/---

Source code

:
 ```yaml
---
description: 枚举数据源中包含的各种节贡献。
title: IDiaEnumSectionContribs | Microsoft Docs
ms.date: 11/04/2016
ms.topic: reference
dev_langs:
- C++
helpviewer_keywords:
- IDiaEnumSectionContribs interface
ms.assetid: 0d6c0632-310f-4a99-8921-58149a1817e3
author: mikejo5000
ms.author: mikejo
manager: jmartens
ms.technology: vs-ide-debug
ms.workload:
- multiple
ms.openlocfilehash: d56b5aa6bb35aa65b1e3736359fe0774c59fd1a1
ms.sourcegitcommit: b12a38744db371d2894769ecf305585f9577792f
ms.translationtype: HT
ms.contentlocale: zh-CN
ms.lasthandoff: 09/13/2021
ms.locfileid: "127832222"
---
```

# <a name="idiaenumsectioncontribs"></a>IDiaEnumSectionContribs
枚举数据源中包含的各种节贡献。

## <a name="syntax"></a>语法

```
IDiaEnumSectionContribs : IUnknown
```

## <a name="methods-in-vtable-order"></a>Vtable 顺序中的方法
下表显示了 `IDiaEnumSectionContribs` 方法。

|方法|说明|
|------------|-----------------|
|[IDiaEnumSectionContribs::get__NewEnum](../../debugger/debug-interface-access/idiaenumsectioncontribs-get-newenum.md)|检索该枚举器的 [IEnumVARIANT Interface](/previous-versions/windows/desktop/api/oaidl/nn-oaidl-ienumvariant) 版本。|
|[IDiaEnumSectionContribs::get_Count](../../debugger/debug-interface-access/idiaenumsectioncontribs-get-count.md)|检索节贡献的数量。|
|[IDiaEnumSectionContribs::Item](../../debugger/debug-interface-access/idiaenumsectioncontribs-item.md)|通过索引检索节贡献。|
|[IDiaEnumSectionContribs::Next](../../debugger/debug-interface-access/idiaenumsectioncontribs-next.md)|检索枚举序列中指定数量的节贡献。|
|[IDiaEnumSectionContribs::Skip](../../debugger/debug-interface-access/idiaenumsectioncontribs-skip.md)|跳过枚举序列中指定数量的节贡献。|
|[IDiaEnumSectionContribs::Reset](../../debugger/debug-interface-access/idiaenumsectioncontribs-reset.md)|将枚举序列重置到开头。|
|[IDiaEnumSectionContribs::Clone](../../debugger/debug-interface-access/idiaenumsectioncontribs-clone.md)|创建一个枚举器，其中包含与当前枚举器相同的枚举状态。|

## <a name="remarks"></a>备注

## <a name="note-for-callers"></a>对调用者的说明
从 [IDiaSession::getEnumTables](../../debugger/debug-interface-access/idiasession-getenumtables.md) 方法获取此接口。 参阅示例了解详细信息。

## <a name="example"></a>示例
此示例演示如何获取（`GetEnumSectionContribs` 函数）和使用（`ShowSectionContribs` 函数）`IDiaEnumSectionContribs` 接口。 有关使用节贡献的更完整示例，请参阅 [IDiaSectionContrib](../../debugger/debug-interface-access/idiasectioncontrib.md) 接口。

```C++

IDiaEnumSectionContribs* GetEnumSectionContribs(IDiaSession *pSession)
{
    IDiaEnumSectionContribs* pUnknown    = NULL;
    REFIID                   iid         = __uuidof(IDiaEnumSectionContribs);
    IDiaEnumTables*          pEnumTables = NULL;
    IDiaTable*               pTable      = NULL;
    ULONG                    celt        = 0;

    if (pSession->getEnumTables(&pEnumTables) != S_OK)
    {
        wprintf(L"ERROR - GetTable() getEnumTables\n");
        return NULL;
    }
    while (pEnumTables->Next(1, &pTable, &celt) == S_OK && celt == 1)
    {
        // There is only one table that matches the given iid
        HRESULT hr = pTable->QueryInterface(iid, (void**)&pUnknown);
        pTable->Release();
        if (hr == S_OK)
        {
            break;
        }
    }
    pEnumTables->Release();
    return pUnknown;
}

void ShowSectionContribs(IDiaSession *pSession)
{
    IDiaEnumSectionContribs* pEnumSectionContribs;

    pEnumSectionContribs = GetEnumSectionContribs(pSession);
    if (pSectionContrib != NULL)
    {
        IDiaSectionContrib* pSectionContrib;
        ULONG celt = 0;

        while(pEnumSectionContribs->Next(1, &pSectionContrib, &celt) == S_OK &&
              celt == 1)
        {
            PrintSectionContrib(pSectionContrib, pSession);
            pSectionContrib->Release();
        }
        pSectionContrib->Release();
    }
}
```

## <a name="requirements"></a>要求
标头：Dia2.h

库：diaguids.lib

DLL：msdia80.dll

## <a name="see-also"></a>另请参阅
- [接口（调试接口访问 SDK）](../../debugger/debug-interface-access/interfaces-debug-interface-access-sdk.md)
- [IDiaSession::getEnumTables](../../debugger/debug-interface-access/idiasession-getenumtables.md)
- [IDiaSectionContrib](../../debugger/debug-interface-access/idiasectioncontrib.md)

\---

- Exercise details:
From the listing above, reproduce all the lines exactly.

- Reply to the exercise:
Source code

:
 ```yaml
---
description: 枚举数据源中包含的各种节贡献。
title: IDiaEnumSectionContribs | Microsoft Docs
ms.date: 11/04/2016
ms.topic: reference
dev_langs:
- C++
helpviewer_keywords:
- IDiaEnumSectionContribs interface
ms.assetid: 0d6c0632-310f-4a99-8921-58149a1817e3
author: mikejo5000
ms.author: mikejo
manager: jmartens
ms.technology: vs-ide-debug
ms.workload:
- multiple
ms.openlocfilehash: d56b5aa6bb35aa65b1e3736359fe0774c59fd1a1
ms.sourcegitcommit: b12a38744db371d2894769ecf305585f9577792f
ms.translationtype: HT
ms.contentlocale: zh-CN
ms.lasthandoff: 09/13/2021
ms.locfileid: "127832222"
---
```

# <a name="idiaenumsectioncontribs"></a>IDiaEnumSectionContribs
枚举数据源中包含的各种节贡献。

## <a name="syntax"></a>语法

```
IDiaEnumSectionContribs : IUnknown
```

## <a name="methods-in-vtable-order"></a>Vtable 顺序中的方法
下表显示了 `IDiaEnumSectionContribs` 方法。

|方法|说明|
|------------|-----------------|
|[IDiaEnumSectionContribs::get__NewEnum](../../debugger/debug-interface-access/idiaenumsectioncontribs-get-newenum.md)|检索该枚举器的 [IEnumVARIANT Interface](/previous-versions/windows/desktop/api/oaidl/nn-oaidl-ienumvariant) 版本。|
|[IDiaEnumSectionContribs::get_Count](../../debugger/debug-interface-access/idiaenumsectioncontribs-get-count.md)|检索节贡献的数量。|
|[IDiaEnumSectionContribs::Item](../../debugger/debug-interface-access/idiaenumsectioncontribs-item.md)|通过索引检索节贡献。|
|[IDiaEnumSectionContribs::Next](../../debugger/debug-interface-access/idiaenumsectioncontribs-next.md)|检索枚举序列中指定数量的节贡献。|
|[IDiaEnumSectionContribs::Skip](../../debugger/debug-interface-access/idiaenumsectioncontribs-skip.md)|跳过枚举序列中指定数量的节贡献。|
|[IDiaEnumSectionContribs::Reset](../../debugger/debug-interface-access/idiaenumsectioncontribs-reset.md)|将枚举序列重置到开头。|
|[IDiaEnumSectionContribs::Clone](../../debugger/debug-interface-access/idiaenumsectioncontribs-clone.md)|创建一个枚举器，其中包含与当前枚举器相同的枚举状态。|

## <a name="remarks"></a>备注

## <a name="note-for-callers"></a>对调用者的说明
从 [IDiaSession::getEnumTables](../../debugger/debug-interface-access/idiasession-getenumtables.md) 方法获取此接口。 参阅示例了解详细信息。

## <a name="example"></a>示例
此示例演示如何获取（`GetEnumSectionContribs` 函数）和使用（`ShowSectionContribs` 函数）`IDiaEnumSectionContribs` 接口。 有关使用节贡献的更完整示例，请参阅 [IDiaSectionContrib](../../debugger/debug-interface-access/idiasectioncontrib.md) 接口。

```C++

IDiaEnumSectionContribs* GetEnumSectionContribs(IDiaSession *pSession)
{
    IDiaEnumSectionContribs* pUnknown    = NULL;
    REFIID                   iid         = __uuidof(IDiaEnumSectionContribs);
    IDiaEnumTables*          pEnumTables = NULL;
    IDiaTable*               pTable      = NULL;
    ULONG                    celt        = 0;

    if (pSession->getEnumTables(&pEnumTables) != S_OK)
    {
        wprintf(L"ERROR - GetTable() getEnumTables\n");
        return NULL;
    }
    while (pEnumTables->Next(1, &pTable, &celt) == S_OK && celt == 1)
    {
        // There is only one table that matches the given iid
        HRESULT hr = pTable->QueryInterface(iid, (void**)&pUnknown);
        pTable->Release();
        if (hr == S_OK)
        {
            break;
        }
    }
    pEnumTables->Release();
    return pUnknown;
}

void ShowSectionContribs(IDiaSession *pSession)
{
    IDiaEnumSectionContribs* pEnumSectionContribs;

    pEnumSectionContribs = GetEnumSectionContribs(pSession);
    if (pSectionContrib != NULL)
    {
        IDiaSectionContrib* pSectionContrib;
        ULONG celt = 0;

        while(pEnumSectionContribs->Next(1, &pSectionContrib, &celt) == S_OK &&
              celt == 1)
        {
            PrintSectionContrib(pSectionContrib, pSession);
            pSectionContrib->Release();
        }
        pSectionContrib->Release();
    }
}
```

## <a name="requirements"></a>要求
标头：Dia2.h

库：diaguids.lib

DLL：msdia80.dll

## <a name="see-also"></a>另请参阅
- [接口（调试接口访问 SDK）](../../debugger/debug-interface-access/interfaces-debug-interface-access-sdk.md)
- [IDiaSession::getEnumTables](../../debugger/debug-interface-access/idiasession-getenumtables.md)
- [IDiaSectionContrib](../../debugger/debug-interface-access/idiasectioncontrib.md)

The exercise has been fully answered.